Your task — From the listing below, copy each line where "resources" occurs.

Supplied entries —
Content starts

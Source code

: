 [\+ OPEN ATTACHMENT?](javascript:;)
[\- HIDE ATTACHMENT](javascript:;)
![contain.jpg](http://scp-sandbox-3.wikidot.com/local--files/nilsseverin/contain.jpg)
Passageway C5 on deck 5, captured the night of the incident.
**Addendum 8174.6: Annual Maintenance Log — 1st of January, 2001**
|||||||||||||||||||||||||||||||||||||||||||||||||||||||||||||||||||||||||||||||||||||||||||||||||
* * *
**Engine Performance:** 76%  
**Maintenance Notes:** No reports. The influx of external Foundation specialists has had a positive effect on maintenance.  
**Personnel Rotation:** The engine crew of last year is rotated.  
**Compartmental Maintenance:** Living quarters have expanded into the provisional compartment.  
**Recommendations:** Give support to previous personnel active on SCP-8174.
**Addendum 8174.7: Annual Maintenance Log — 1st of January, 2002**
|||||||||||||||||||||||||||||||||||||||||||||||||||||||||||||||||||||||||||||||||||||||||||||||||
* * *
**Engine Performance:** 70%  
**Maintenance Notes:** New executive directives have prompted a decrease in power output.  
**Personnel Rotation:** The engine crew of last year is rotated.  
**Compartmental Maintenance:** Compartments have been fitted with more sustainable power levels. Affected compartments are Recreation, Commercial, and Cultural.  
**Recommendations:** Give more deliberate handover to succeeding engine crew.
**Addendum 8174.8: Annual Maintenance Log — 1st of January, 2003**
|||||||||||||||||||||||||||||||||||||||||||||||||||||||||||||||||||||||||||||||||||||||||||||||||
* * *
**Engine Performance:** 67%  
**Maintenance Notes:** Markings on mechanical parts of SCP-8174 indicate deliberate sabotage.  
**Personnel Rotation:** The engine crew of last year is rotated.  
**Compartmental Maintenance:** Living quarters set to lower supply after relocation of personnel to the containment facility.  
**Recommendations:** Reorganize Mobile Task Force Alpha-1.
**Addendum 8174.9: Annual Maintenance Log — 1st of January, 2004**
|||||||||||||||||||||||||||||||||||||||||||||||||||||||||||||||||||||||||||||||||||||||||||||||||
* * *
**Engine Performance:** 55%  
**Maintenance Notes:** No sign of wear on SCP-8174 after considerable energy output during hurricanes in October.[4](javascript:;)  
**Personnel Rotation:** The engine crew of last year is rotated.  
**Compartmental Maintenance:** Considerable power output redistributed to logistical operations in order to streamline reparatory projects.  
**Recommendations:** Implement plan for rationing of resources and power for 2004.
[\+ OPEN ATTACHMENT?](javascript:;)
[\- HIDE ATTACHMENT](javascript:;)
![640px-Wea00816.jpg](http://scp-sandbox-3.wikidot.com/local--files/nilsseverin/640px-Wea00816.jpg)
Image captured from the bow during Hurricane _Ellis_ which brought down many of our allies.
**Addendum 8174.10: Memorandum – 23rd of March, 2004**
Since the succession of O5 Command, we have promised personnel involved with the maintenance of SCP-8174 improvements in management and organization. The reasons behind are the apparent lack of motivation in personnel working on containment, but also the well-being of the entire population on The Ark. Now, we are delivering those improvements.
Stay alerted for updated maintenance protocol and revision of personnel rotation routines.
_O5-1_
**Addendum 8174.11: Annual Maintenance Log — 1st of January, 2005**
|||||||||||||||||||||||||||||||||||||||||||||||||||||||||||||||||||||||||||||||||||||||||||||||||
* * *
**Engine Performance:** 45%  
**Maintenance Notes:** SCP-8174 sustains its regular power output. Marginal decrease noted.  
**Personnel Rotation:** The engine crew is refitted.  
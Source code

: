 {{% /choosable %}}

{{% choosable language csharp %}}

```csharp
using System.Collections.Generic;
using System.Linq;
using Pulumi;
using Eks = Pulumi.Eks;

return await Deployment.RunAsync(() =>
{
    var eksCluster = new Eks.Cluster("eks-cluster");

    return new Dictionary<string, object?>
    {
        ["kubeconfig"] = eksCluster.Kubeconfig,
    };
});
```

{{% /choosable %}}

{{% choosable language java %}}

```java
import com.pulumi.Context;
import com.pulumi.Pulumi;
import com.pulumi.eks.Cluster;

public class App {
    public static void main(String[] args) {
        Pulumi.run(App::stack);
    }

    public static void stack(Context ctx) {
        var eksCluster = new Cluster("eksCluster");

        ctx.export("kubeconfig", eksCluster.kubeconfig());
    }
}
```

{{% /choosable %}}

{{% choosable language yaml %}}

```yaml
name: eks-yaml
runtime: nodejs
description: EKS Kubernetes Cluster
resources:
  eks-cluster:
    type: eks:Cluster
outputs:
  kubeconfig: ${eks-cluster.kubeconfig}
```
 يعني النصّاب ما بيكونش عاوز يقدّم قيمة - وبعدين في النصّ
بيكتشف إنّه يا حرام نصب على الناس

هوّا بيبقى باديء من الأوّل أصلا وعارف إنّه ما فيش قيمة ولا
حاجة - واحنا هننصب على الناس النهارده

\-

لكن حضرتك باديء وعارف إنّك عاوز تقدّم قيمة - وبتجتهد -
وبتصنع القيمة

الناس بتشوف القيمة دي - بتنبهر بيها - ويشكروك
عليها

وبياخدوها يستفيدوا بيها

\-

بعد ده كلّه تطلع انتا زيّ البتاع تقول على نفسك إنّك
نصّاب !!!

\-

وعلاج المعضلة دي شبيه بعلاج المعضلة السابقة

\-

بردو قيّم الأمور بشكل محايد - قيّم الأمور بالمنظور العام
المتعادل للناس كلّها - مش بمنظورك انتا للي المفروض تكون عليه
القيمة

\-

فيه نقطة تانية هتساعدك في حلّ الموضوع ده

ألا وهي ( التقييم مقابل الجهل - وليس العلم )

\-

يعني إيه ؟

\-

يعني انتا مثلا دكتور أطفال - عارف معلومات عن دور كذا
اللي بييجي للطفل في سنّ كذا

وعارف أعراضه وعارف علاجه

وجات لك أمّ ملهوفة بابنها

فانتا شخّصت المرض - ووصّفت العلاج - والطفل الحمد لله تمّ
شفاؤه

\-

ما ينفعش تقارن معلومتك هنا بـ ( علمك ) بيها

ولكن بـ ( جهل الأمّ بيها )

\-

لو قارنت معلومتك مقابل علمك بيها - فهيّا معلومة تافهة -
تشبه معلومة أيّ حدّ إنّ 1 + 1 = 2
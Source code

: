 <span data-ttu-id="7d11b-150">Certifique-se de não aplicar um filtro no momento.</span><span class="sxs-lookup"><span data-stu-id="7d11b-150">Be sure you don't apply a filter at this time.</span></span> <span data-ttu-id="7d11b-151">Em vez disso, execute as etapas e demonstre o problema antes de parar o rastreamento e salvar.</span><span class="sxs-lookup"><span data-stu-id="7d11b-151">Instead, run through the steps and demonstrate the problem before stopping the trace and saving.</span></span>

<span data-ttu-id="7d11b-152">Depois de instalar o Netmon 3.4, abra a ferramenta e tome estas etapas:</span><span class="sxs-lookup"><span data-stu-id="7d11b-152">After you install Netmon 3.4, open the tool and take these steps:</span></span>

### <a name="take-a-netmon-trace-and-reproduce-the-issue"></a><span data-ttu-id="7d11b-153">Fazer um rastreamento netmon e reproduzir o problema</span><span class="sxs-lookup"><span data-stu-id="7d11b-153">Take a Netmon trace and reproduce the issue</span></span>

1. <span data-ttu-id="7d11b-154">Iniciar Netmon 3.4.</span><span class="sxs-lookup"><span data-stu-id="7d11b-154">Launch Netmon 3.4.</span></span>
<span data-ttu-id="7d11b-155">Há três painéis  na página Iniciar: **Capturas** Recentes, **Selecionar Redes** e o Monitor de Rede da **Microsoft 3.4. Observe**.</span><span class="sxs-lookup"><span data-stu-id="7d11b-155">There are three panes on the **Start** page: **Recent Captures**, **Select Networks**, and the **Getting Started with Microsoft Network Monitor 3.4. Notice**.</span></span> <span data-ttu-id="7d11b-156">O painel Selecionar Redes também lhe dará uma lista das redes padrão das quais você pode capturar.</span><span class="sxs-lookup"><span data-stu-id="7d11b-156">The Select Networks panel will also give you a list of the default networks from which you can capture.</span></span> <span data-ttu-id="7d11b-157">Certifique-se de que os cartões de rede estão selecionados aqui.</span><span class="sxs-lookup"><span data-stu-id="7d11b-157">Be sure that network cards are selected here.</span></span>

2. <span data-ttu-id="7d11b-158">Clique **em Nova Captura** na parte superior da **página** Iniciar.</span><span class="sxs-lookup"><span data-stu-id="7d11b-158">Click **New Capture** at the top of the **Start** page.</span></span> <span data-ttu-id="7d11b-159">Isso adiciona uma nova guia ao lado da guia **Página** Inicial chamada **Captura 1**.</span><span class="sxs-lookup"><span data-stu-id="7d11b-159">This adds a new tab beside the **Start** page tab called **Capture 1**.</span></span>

Content ends

Task response —
**Recommendations:** Implement plan for rationing of resources and power for 2004.
resources:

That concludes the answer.